Within the records below, filter for lines carrying the word "getTableName" and copy them.
(Beginning of Task data)
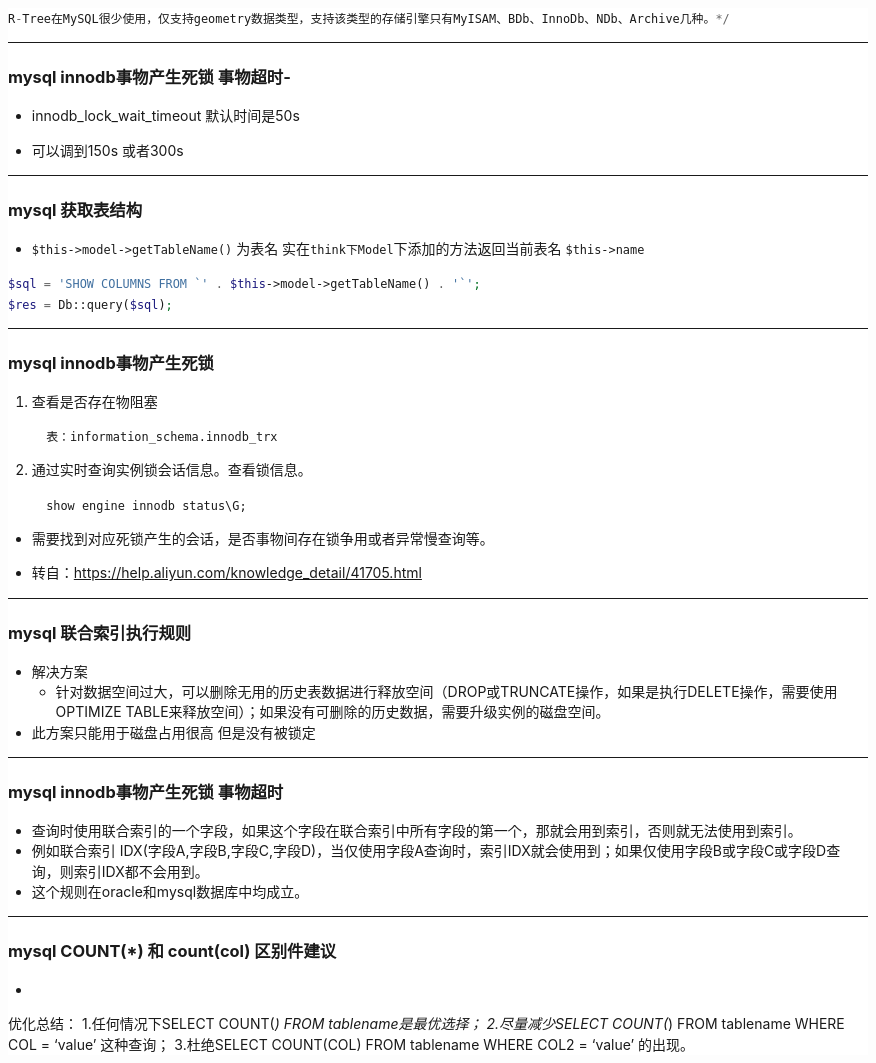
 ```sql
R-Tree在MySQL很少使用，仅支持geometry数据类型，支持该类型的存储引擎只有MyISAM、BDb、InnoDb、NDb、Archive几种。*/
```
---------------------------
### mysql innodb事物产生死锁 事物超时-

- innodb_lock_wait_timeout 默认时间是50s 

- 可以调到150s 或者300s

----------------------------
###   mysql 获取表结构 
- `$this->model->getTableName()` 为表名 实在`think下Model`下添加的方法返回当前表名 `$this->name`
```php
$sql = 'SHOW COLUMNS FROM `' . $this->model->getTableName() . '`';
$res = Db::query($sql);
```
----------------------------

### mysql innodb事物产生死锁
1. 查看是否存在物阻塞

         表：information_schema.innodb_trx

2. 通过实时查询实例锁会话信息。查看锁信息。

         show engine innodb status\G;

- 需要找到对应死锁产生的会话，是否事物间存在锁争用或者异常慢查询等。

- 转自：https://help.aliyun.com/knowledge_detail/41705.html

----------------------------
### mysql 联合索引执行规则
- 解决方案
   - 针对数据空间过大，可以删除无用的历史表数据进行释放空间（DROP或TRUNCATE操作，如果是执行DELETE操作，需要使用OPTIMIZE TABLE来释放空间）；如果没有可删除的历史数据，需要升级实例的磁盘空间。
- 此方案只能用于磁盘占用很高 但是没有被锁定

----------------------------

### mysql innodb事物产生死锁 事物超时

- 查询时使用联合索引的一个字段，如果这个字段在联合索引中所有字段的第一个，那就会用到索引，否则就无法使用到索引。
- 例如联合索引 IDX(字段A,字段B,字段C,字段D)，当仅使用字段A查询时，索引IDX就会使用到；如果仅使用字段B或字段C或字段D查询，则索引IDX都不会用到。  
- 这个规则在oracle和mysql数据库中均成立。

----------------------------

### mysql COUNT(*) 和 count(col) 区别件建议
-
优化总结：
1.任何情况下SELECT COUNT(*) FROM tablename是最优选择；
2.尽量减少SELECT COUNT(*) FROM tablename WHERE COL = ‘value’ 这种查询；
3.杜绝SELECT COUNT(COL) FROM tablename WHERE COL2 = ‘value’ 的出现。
(End of Task data)
(Beginning of Task data)
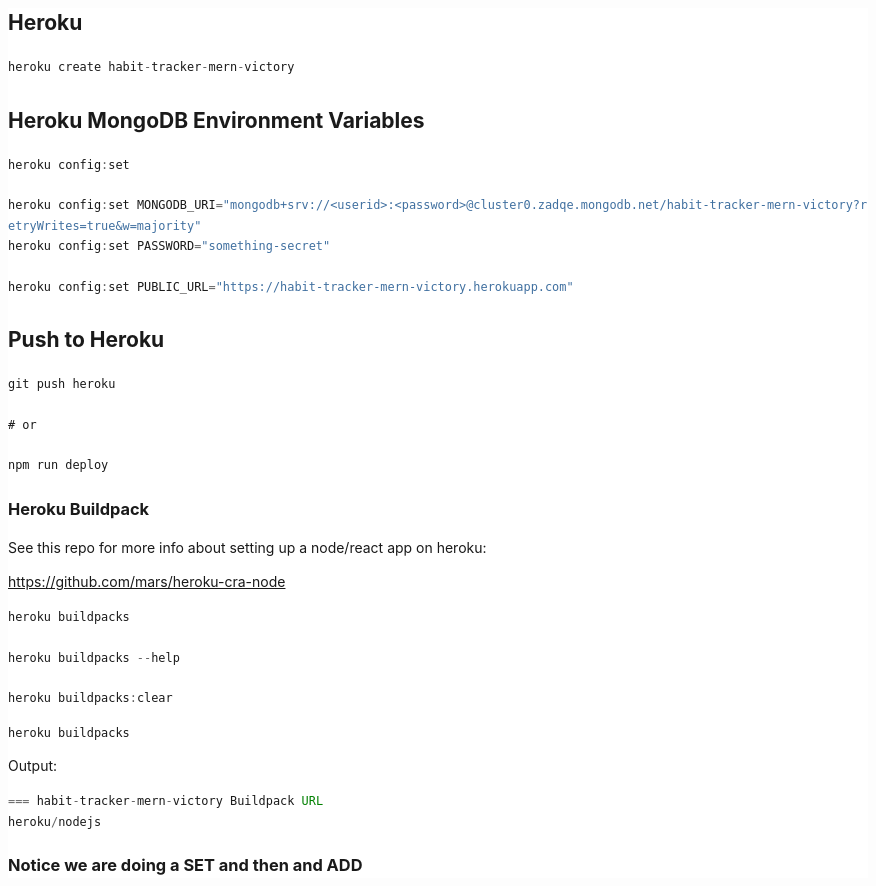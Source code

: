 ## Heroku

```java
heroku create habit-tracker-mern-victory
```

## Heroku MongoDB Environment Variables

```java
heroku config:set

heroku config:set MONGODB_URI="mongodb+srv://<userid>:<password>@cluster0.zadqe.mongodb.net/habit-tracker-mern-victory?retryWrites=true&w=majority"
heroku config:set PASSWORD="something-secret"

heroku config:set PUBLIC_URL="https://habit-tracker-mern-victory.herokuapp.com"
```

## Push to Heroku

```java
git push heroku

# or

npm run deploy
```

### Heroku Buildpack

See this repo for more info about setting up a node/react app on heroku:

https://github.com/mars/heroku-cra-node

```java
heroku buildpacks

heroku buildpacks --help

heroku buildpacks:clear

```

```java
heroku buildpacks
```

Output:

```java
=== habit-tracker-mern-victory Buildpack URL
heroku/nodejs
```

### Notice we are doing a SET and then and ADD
(End of Task data)
Output of the task:
- `$this->model->getTableName()` 为表名 实在`think下Model`下添加的方法返回当前表名 `$this->name`
$sql = 'SHOW COLUMNS FROM `' . $this->model->getTableName() . '`';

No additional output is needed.